• Aim of the exercise:
Filter the lines below, copying only those with the string "generate".

-- Opening Marker --

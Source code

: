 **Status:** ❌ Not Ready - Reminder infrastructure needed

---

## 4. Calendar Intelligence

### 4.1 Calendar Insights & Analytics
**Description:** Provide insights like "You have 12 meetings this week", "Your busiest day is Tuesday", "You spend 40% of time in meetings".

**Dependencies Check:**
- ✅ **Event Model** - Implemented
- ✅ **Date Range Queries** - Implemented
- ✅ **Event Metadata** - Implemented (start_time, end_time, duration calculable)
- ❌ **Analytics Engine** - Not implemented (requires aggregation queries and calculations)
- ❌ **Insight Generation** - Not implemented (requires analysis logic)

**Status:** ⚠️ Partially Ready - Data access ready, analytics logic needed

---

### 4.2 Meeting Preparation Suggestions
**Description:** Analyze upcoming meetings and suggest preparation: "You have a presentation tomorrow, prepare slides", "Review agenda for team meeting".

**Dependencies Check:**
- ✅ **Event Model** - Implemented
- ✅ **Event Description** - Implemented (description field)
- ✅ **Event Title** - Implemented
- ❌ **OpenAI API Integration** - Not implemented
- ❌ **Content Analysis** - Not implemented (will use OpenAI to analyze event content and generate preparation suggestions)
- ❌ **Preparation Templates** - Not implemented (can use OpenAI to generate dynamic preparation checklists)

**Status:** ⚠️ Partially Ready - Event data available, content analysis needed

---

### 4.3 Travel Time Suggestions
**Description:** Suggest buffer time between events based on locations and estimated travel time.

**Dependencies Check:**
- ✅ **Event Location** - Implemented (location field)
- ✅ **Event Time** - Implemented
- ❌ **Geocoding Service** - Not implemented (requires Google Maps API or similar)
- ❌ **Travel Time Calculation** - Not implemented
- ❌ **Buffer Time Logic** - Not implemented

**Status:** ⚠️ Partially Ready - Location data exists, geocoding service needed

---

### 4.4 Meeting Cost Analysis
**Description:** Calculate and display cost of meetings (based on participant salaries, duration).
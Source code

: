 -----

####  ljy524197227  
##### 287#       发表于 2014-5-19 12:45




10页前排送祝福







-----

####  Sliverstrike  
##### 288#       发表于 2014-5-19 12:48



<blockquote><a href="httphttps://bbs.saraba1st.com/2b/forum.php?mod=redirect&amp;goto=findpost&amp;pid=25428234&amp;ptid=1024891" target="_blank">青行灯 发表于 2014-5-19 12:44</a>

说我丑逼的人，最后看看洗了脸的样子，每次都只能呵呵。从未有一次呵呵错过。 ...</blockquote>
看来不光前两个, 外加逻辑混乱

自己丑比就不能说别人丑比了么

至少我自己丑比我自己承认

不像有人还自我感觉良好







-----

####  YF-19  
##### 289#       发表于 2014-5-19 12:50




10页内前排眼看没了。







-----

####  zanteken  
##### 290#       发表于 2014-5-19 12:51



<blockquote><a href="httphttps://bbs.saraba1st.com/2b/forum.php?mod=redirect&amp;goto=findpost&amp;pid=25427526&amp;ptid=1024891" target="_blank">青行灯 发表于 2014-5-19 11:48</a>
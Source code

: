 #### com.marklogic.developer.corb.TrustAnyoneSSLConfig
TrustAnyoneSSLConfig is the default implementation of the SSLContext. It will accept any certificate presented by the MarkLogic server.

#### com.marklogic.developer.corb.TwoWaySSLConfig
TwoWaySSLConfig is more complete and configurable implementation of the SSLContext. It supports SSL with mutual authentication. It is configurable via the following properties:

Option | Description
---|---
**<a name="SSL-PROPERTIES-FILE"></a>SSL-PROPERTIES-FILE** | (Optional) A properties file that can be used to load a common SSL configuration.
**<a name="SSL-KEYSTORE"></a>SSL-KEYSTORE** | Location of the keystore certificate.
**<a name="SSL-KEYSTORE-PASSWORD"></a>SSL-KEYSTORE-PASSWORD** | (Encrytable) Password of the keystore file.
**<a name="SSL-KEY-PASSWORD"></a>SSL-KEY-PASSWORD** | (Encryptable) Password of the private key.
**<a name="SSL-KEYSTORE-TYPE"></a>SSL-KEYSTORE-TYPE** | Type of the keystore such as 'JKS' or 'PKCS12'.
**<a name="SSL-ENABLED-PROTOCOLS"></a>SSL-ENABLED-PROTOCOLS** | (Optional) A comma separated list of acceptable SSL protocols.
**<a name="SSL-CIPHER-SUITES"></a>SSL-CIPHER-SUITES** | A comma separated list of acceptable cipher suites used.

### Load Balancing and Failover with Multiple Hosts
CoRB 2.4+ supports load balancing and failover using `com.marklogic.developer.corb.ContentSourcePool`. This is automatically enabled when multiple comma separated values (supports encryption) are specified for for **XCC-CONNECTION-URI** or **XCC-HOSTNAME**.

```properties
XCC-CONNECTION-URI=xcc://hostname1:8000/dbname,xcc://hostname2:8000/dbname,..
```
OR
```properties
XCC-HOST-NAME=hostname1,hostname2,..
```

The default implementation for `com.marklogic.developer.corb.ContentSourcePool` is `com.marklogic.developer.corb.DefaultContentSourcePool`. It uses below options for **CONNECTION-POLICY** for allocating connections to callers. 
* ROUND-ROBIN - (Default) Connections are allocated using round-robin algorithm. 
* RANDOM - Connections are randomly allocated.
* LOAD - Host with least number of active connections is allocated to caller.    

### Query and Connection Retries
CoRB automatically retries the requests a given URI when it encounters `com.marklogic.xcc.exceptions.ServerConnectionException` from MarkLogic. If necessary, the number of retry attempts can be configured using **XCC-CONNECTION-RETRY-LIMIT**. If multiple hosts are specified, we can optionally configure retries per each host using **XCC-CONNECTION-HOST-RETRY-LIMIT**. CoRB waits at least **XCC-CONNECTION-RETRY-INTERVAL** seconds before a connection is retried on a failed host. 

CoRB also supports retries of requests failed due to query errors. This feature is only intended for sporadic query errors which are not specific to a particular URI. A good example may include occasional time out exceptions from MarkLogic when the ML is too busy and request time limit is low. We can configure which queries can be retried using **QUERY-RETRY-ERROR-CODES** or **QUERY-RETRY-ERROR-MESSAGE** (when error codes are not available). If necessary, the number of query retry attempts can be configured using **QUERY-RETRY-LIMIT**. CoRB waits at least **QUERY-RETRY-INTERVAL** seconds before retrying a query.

-- Closing Marker --

• Your solution:
- ❌ **Content Analysis** - Not implemented (will use OpenAI to analyze event content and generate preparation suggestions)
- ❌ **Preparation Templates** - Not implemented (can use OpenAI to generate dynamic preparation checklists)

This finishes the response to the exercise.